La miel de avispa, el nuevo ragebait que engancha en las redes
Una figura trans anónima ha puesto sobre la mesa una declaración que ha revolucionado los foros: quiere probar la miel de avispa. La afirmación, lanzada sin más contexto, ha generado una oleada de reacciones que mezclan humor zain, crítica social y, sobre todo, incredulidad. No es la primera vez que un contenido deliberadamente absurdo se viraliza, pero este caso tiene matices que merecen análisis.
Miel de avispa, el extraño producto que da puntos
La misteriosa sustancia, según los comentarios, acumula 16.000 puntos —posiblemente en un videojuego o sistema de recompensas— y se presenta como un bien aspiracional. La referencia a «ponerse unas mamellas realistas» sugiere que la persona en cuestión asociaría la miel de avispa con una transformación física, una conexión que algunos usuarios han calificado de surrealista. El diálogo apunta a que la declaración encaja en la moda de los «ragebaits»: provocaciones calculadas para generar indignación y, con ella, engagement.
El debate subyacente: sátira y transfobia
Más allá del chiste fácil, el hilo revela una corriente crítica que utiliza el humor para ridiculizar a una persona trans, mientras otros usuarios se preguntan por qué «este tipo de gente suele ser muy analfabeta». La acusación de analfabetismo —sin pruebas— desvía la atención del fondo: la industria del ragebait prospera alimentando estereotipos. La expresión «avispas que se creen abeja, abejas trans» resume la ironía de quien se define como algo que no es, un juego de palabras que algunos ven como una metáfora de la identidad trans.
Del foro a la realidad
Este tipo de virales suelen nacer en comunidades reducidas y luego escalan a plataformas como TikTok o X. La nominación a unos hipotéticos «Burbujawards 2026» indica que los participantes ya lo consideran un hito de la cultura de foro. Sin embargo, el impacto real es limitado: la miel de avispa no existe como producto comercial, y la figura trans sigue siendo anónima. Lo que queda es un ejemplo de cómo el ruido en internet se genera a partir de casi nada.

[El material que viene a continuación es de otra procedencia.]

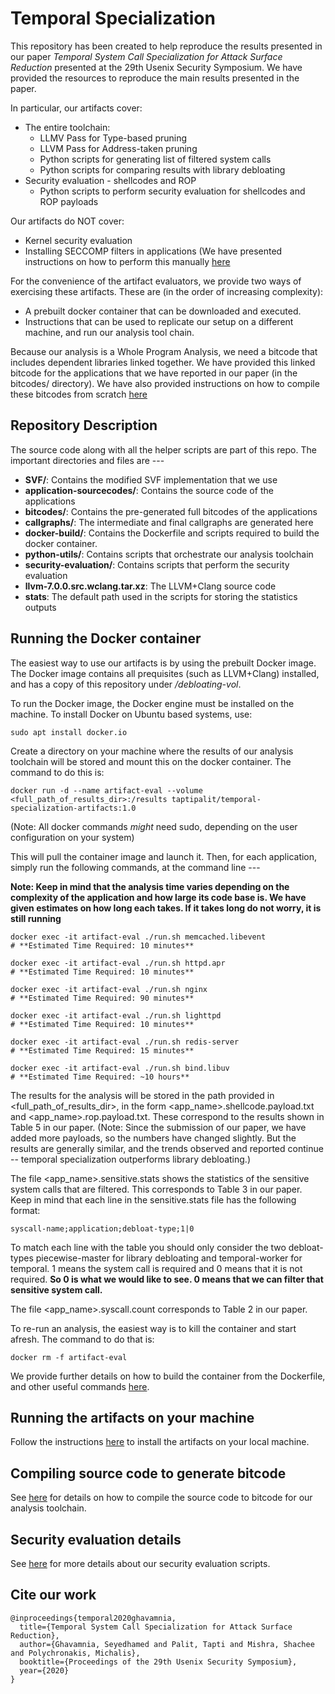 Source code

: # Temporal Specialization

This repository has been created to help reproduce the results presented in our 
paper *Temporal System Call Specialization for Attack Surface Reduction* presented 
at the 29th Usenix Security Symposium.
We have provided the resources to reproduce the main 
results presented in the paper. 

In particular, our artifacts cover:
* The entire toolchain:
    * LLMV Pass for Type-based pruning
    * LLVM Pass for Address-taken pruning
    * Python scripts for generating list of filtered system calls
    * Python scripts for comparing results with library debloating
* Security evaluation - shellcodes and ROP
    * Python scripts to perform security evaluation for shellcodes and ROP payloads

Our artifacts do NOT cover:
* Kernel security evaluation
* Installing SECCOMP filters in applications (We have presented
instructions on how to perform this manually [here](SECCOMP.md)

For the convenience of the artifact evaluators, we provide two ways of
exercising these artifacts. These are (in the order of increasing complexity):

* A prebuilt docker container that can be downloaded and executed.
* Instructions that can be used to replicate our setup on a different
  machine, and run our analysis tool chain.

Because our analysis is a Whole Program Analysis, we need a bitcode that
includes dependent libraries linked together. We have provided this linked
bitcode for the applications that we have reported in our paper (in the
bitcodes/ directory). We have also provided instructions on how to compile
these bitcodes from scratch [here](COMPILE.md)

## Repository Description

The source code along with all the helper scripts are part of this repo. The
important directories and files are ---
* **SVF/**: Contains the modified SVF implementation that we use
* **application-sourcecodes/**: Contains the source code of the applications
* **bitcodes/**: Contains the pre-generated full bitcodes of the applications
* **callgraphs/**: The intermediate and final callgraphs are generated here
* **docker-build/**: Contains the Dockerfile and scripts required to build the
  docker container.
* **python-utils/**: Contains scripts that orchestrate our analysis toolchain
* **security-evaluation/**: Contains scripts that perform the security
  evaluation
* **llvm-7.0.0.src.wclang.tar.xz**: The LLVM+Clang source code
* **stats**: The default path used in the scripts for storing the statistics outputs

## Running the Docker container

The easiest way to use our artifacts is by using the prebuilt Docker image.
The Docker image contains all prequisites (such as LLVM+Clang) installed, and
has a copy of this repository under */debloating-vol*.

To run the Docker image, the Docker engine must be installed on the machine. 
To install Docker
on Ubuntu based systems, use:

```
sudo apt install docker.io
```

Create a directory on your machine where the results of our analysis toolchain
will be stored and mount this on the docker container. The command to do this
is:

```
docker run -d --name artifact-eval --volume <full_path_of_results_dir>:/results taptipalit/temporal-specialization-artifacts:1.0
```

(Note: All docker commands *might* need sudo, depending on the user
configuration on your system)

This will pull the container image and launch it. Then, for each application,
simply run the following commands, at the command line ---

**Note: Keep in mind that the analysis time varies depending on the complexity
of the application and how large its code base is. We have given estimates on
how long each takes. If it takes long do not worry, it is still running**

```
docker exec -it artifact-eval ./run.sh memcached.libevent
# **Estimated Time Required: 10 minutes**
```

```
docker exec -it artifact-eval ./run.sh httpd.apr
# **Estimated Time Required: 10 minutes**
```

```
docker exec -it artifact-eval ./run.sh nginx
# **Estimated Time Required: 90 minutes**
```

```
docker exec -it artifact-eval ./run.sh lighttpd 
# **Estimated Time Required: 10 minutes**
```

```
docker exec -it artifact-eval ./run.sh redis-server
# **Estimated Time Required: 15 minutes**
```

```
docker exec -it artifact-eval ./run.sh bind.libuv
# **Estimated Time Required: ~10 hours**
```

The results for the analysis will be stored in the path provided in
\<full\_path\_of\_results\_dir\>, in the form
\<app\_name\>.shellcode.payload.txt and \<app\_name\>.rop.payload.txt. These
correspond to the results shown in Table 5 in our paper. (Note: Since the
submission of our paper, we have added more payloads, so the numbers have
changed slightly. But the results are generally similar, and the trends observed and 
reported continue -- temporal specialization outperforms library debloating.)

The file \<app\_name\>.sensitive.stats shows the statistics of the sensitive
system calls that are filtered. This corresponds to Table 3 in our paper. 
Keep in mind that each line in the sensitive.stats file has the following
format:
```
syscall-name;application;debloat-type;1|0
```
To match each line with the table you should only consider the two
debloat-types piecewise-master for library debloating and temporal-worker for
temporal. 1 means the system call is required and 0 means that it is not
required. 
**So 0 is what we would like to see. 0 means that we can filter that sensitive 
system call.**

The file <app\_name>.syscall.count corresponds to Table 2 in our paper. 

To re-run an analysis, the easiest way is to kill the container and start
afresh. The command to do that is:

```
docker rm -f artifact-eval
```

We provide further details on how to build the container from the Dockerfile,
and other useful commands [here](docker-build/README.md).

## Running the artifacts on your machine

Follow the instructions [here](INSTALL.md) to install the artifacts on your local machine.

## Compiling source code to generate bitcode
See [here](COMPILE.md) for details on how to compile the source code to
bitcode for our analysis toolchain.

## Security evaluation details
See [here](security-evaluation/README.md) for more details about our security
evaluation scripts.

## Cite our work
```
@inproceedings{temporal2020ghavamnia,
  title={Temporal System Call Specialization for Attack Surface Reduction},
  author={Ghavamnia, Seyedhamed and Palit, Tapti and Mishra, Shachee and Polychronakis, Michalis},
  booktitle={Proceedings of the 29th Usenix Security Symposium},
  year={2020}
}
```
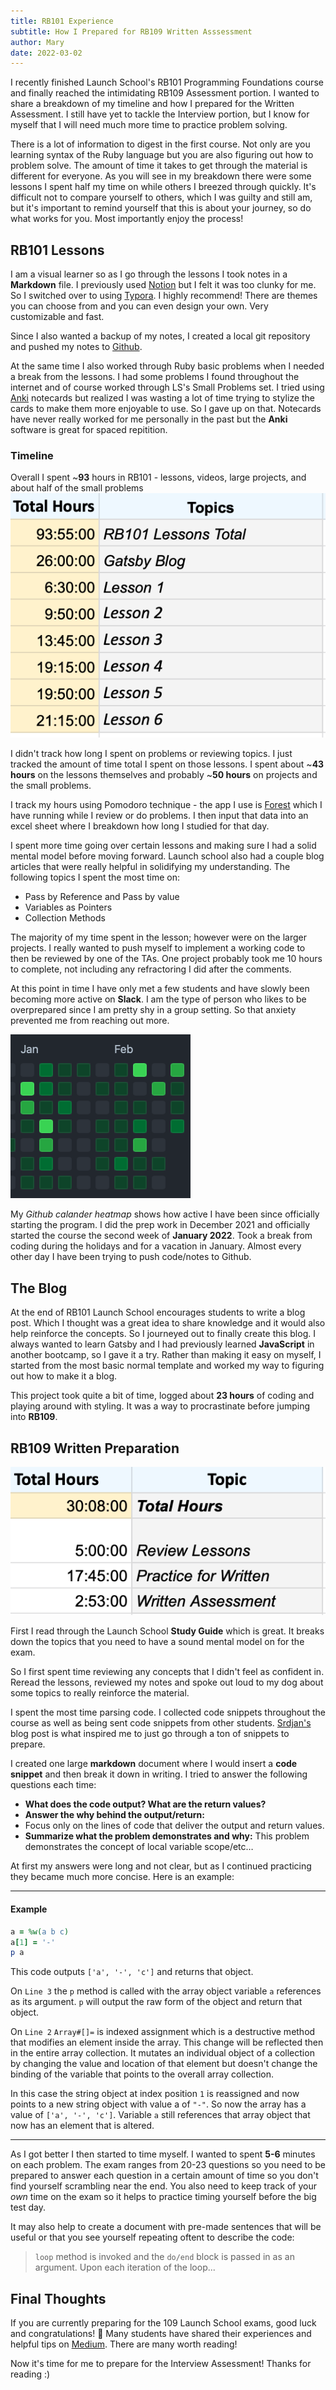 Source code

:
 ```yaml
---
title: RB101 Experience
subtitle: How I Prepared for RB109 Written Asssessment
author: Mary
date: 2022-03-02
---
```


I recently finished Launch School's RB101 Programming Foundations course and finally reached the intimidating RB109 Assessment portion. I wanted to share a breakdown of my timeline and how I prepared for the Written Assessment. I still have yet to tackle the Interview portion, but I know for myself that I will need much more time to practice problem solving.

There is a lot of information to digest in the first course. Not only are you learning syntax of the Ruby language but you are also figuring out how to problem solve. The amount of time it takes to get through the material is different for everyone. As you will see in my breakdown there were some lessons I spent half my time on while others I breezed through quickly. It's difficult not to compare yourself to others, which I was guilty and still am, but it's important to remind yourself that this is about your journey, so do what works for you. Most importantly enjoy the process!

## RB101 Lessons

I am a visual learner so as I go through the lessons I took notes in a **Markdown** file. I previously used [Notion](https://www.notion.so) but I felt it was too clunky for me. So I switched over to using [Typora](https://typora.io). I highly recommend! There are themes you can choose from and you can even design your own. Very customizable and fast.

Since I also wanted a backup of my notes, I created a local git repository and pushed my notes to [Github](https://github.com/marykasp/ls-notes).

At the same time I also worked through Ruby basic problems when I needed a break from the lessons. I had some problems I found throughout the internet and of course worked through LS's Small Problems set. I tried using [Anki](https://www.notion.so) notecards but realized I was wasting a lot of time trying to stylize the cards to make them more enjoyable to use. So I gave up on that. Notecards have never really worked for me personally in the past but the **Anki** software is great for spaced repitition.

### Timeline

Overall I spent ~**93** hours in RB101 - lessons, videos, large projects, and about half of the small problems
![RB101](109-timeline.png)

I didn't track how long I spent on problems or reviewing topics. I just tracked the amount of time total I spent on those lessons. I spent about ~**43 hours** on the lessons themselves and probably ~**50 hours** on projects and the small problems.

I track my hours using Pomodoro technique - the app I use is [Forest](https://www.forestapp.cc) which I have running while I review or do problems. I then input that data into an excel sheet where I breakdown how long I studied for that day.

I spent more time going over certain lessons and making sure I had a solid mental model before moving forward. Launch school also had a couple blog articles that were really helpful in solidifying my understanding. The following topics I spent the most time on:

- Pass by Reference and Pass by value
- Variables as Pointers
- Collection Methods

The majority of my time spent in the lesson; however were on the larger projects. I really wanted to push myself to implement a working code to then be reviewed by one of the TAs. One project probably took me 10 hours to complete, not including any refractoring I did after the comments.

At this point in time I have only met a few students and have slowly been becoming more active on **Slack**. I am the type of person who likes to be overprepared since I am pretty shy in a group setting. So that anxiety prevented me from reaching out more.

![Heatmap](heatmap.png)

My _Github calander heatmap_ shows how active I have been since officially starting the program. I did the prep work in December 2021 and officially started the course the second week of **January 2022**. Took a break from coding during the holidays and for a vacation in January. Almost every other day I have been trying to push code/notes to Github.

## The Blog

At the end of RB101 Launch School encourages students to write a blog post. Which I thought was a great idea to share knowledge and it would also help reinforce the concepts. So I journeyed out to finally create this blog. I always wanted to learn Gatsby and I had previously learned **JavaScript** in another bootcamp, so I gave it a try. Rather than making it easy on myself, I started from the most basic normal template and worked my way to figuring out how to make it a blog.

This project took quite a bit of time, logged about **23 hours** of coding and playing around with styling. It was a way to procrastinate before jumping into **RB109**.

## RB109 Written Preparation

![RB109](109-written.png)

First I read through the Launch School **Study Guide** which is great. It breaks down the topics that you need to have a sound mental model on for the exam.

So I first spent time reviewing any concepts that I didn't feel as confident in. Reread the lessons, reviewed my notes and spoke out loud to my dog about some topics to really reinforce the material.

I spent the most time parsing code. I collected code snippets throughout the course as well as being sent code snippets from other students. [Srdjan's](https://medium.com/how-i-started-learning-coding-from-scratch/advices-for-109-written-assessment-part-1-6f7fa821cf84) blog post is what inspired me to just go through a ton of snippets to prepare.

I created one large **markdown** document where I would insert a **code snippet** and then break it down in writing. I tried to answer the following questions each time:

- **What does the code output? What are the return values?**
- **Answer the why behind the output/return:**
- Focus only on the lines of code that deliver the output and return values.
- **Summarize what the problem demonstrates and why:** This problem demonstrates the concept of local variable scope/etc…

At first my answers were long and not clear, but as I continued practicing they became much more concise. Here is an example:

---

#### Example

```ruby:title=written-practice.rb
a = %w(a b c)
a[1] = '-'
p a
```

This code outputs `['a', '-', 'c']` and returns that object.

On `Line 3` the `p` method is called with the array object variable `a` references as its argument. `p` will output the raw form of the object and return that object.

On `Line 2` `Array#[]=` is indexed assignment which is a destructive method that modifies an element inside the array. This change will be reflected then in the entire array collection. It mutates an individual object of a collection by changing the value and location of that element but doesn't change the binding of the variable that points to the overall array collection.

In this case the string object at index position `1` is reassigned and now points to a new string object with value a of `"-"`. So now the array has a value of `['a', '-', 'c']`. Variable `a` still references that array object that now has an element that is altered.

---

As I got better I then started to time myself. I wanted to spent **5-6** minutes on each problem. The exam ranges from 20-23 questions so you need to be prepared to answer each question in a certain amount of time so you don't find yourself scrambling near the end. You also need to keep track of your _own_ time on the exam so it helps to practice timing yourself before the big test day.

It may also help to create a document with pre-made sentences that will be useful or that you see yourself repeating oftent to describe the code:

> `loop` method is invoked and the `do/end` block is passed in as an argument. Upon each iteration of the loop...

## Final Thoughts

If you are currently preparing for the 109 Launch School exams, good luck and congratulations! 🎉 Many students have shared their experiences and helpful tips on [Medium](https://medium.com/launch-school). There are many worth reading!

Now it's time for me to prepare for the Interview Assessment! Thanks for reading :)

A fecha de esta discusión, no hay confirmación de que la miel de avispa sea real ni de que la persona haya hecho la declaración fuera del foro. Lo cierto es que el ragebait, como estrategia, sigue funcionando. La pregunta que flota es si este tipo de contenidos, lejos de ridiculizar a un colectivo, no estarán señalando a quienes los reproducen sin filtro.